Come agente antibatterico venne presentato nel 1935 da Domagk.

Il nome definisce la struttura della molecola.
Dal punto di vista chimico-funzionale, il cloruro di benzalconio è un surfattante cationico: la parte “ammonio quaternario” conferisce una carica positiva stabile, che interagisce con membrane microbiche e superfici caricate negativamente. Essendo una miscela di omologhi, non ha un’unica formula/peso molecolare “assoluti” validi per tutti i gradi, anche se in banche dati compaiono formule “rappresentative”.
Processo di produzione
Industrialmente è ottenuto tramite quaternizzazione (formazione del sale di ammonio quaternario) a partire da ammine terziarie e reagenti benzilici, seguita da purificazione e standardizzazione (titolo, distribuzione catene, residui). Per l’impiego cosmetico sono critici: controllo di purezza, gestione di impurezze e definizione del grado commerciale (titolo in attivo, solvente/veicolo, viscosità).
Principali composti presenti
Il componente funzionale è la miscela di alkylbenzyldimethylammonium chlorides (omologhi C12–C18 in proporzioni variabili). In tracce (entro specifica) possono essere presenti solventi/acqua del grado commerciale e residui di processo. Le prestazioni (antimicrobiche e sensoriali) dipendono soprattutto da titolo, distribuzione delle catene e compatibilità con il sistema tensioattivo/polimero della formula.

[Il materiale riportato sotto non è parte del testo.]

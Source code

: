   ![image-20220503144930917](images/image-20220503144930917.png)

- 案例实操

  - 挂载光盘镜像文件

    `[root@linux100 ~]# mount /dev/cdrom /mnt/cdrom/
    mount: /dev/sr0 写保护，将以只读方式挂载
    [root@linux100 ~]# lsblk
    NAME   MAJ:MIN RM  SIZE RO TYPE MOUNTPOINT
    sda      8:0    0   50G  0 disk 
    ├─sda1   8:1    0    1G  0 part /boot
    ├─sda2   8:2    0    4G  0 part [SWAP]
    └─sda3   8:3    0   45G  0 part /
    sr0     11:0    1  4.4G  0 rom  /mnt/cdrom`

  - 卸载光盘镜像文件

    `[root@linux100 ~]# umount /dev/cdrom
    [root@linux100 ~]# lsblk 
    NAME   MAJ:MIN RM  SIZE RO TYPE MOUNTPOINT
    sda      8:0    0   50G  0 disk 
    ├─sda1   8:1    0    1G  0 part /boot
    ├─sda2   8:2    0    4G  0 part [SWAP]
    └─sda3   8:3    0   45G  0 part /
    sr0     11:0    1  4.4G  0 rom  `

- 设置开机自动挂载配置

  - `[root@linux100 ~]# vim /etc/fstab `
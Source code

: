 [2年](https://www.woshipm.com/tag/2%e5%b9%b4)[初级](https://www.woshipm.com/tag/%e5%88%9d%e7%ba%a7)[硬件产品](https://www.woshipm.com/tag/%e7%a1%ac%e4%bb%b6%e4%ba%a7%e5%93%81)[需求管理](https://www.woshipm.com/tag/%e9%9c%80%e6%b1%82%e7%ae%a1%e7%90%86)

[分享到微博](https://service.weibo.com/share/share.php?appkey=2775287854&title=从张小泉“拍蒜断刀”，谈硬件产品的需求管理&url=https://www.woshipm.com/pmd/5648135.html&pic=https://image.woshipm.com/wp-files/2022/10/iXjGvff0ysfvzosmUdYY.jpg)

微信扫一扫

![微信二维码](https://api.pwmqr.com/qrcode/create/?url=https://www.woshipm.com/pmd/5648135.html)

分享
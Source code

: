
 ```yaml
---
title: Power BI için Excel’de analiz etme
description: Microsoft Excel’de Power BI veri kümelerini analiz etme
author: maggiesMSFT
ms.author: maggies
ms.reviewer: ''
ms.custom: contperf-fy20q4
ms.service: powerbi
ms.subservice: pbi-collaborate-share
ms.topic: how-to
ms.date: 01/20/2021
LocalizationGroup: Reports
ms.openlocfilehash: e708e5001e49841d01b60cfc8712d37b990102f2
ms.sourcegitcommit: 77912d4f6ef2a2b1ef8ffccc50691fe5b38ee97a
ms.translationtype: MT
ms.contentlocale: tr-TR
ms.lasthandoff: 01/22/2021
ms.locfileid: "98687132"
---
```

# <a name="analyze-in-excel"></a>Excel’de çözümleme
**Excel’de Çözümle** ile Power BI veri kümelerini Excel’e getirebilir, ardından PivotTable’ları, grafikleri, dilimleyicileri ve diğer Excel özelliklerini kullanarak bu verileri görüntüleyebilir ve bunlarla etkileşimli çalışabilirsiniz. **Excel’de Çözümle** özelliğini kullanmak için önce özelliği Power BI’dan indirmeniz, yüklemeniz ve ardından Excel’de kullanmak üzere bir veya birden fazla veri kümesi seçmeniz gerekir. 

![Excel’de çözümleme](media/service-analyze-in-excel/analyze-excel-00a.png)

Dati di identificazione e specifiche
| Caratteristica | Valore | Nota |
|---|---|---|
| Nome INCI | Benzalkonium chloride | denominazione cosmetica |
| Sinonimi | cloruro di benzalconio; alchil-dimetil-benzil-ammonio cloruro | “quat” |
| Famiglia | ammonio quaternario | tensioattivo cationico |
| Numero CAS (comuni) | 8001-54-5; 63449-41-2; 68391-01-5; 68424-85-1; 85409-22-9 | lista tipica per la miscela |
| Numero EC (EINECS) | 264-151-6 | identificativo UE spesso usato |
| Formula molecolare | non univoca (miscela) | alcune fonti riportano formule “rappresentative” |
| Funzioni cosmetiche tipiche | preservative, antimicrobial, antistatic (a seconda del prodotto) | dipende dall’uso dichiarato |
Proprietà chimico-fisiche (indicative)
| Caratteristica | Valore indicativo | Nota |
|---|---|---|
| Stato fisico | liquido viscoso o solido/gel | dipende dal grado e dal titolo |
| Solubilità in acqua | buona (molti gradi) | spesso fornito in soluzione acquosa/alcolica |
| Solubilità in oli | bassa | tipico dei quats |
| Comportamento tensioattivo | cationico | incompatibilità possibile con anionici |
| Attività antimicrobica | elevata su molti batteri e lieviti | più variabile su spore |
| Stabilità | buona in condizioni idonee | sensibile a interazioni con anionici |
| Compatibilità formulativa | critica con anionici | può precipitare o perdere efficacia |
Ruolo funzionale e meccanismo d’azione
Come conservante, agisce principalmente per interazione con le membrane dei microrganismi, alterandone permeabilità e vitalità. Come tensioattivo cationico/antistatico, può adsorbirsi su superfici (capello/pelle) riducendo cariche elettrostatiche e contribuendo a una sensazione “condizionante” in alcune formule haircare. In pratica, la sua efficacia può diminuire se la formula contiene elevate quantità di tensioattivi anionici o polimeri anionici, che possono inattivarlo o causare incompatibilità (torbidità/precipitazione).
Usi principali
Cosmetica
Tipico in:
prodotti dove serve una funzione conservante antimicrobica (a basse dosi, entro limiti applicabili)
alcuni prodotti haircare selezionati con obiettivo antistatico/condizionante (valutando attentamente la compatibilità con tensioattivi)
prodotti “igienizzanti”/detergenti specifici, dove l’impostazione formulativa tollera un quat
Sicurezza cosmetica
E' un ingrediente soggetto a restrizioni V/54 e III/65 come Voce pertinente negli allegati del regolamento europeo sui cosmetici n. 1223/2009. Sostanza o ingrediente segnalato: Benzalkonium chloride, bromide and saccharinate.
Massima concentrazione nella preparazione pronta all'uso 0,1% (come cloruro di benzalconio)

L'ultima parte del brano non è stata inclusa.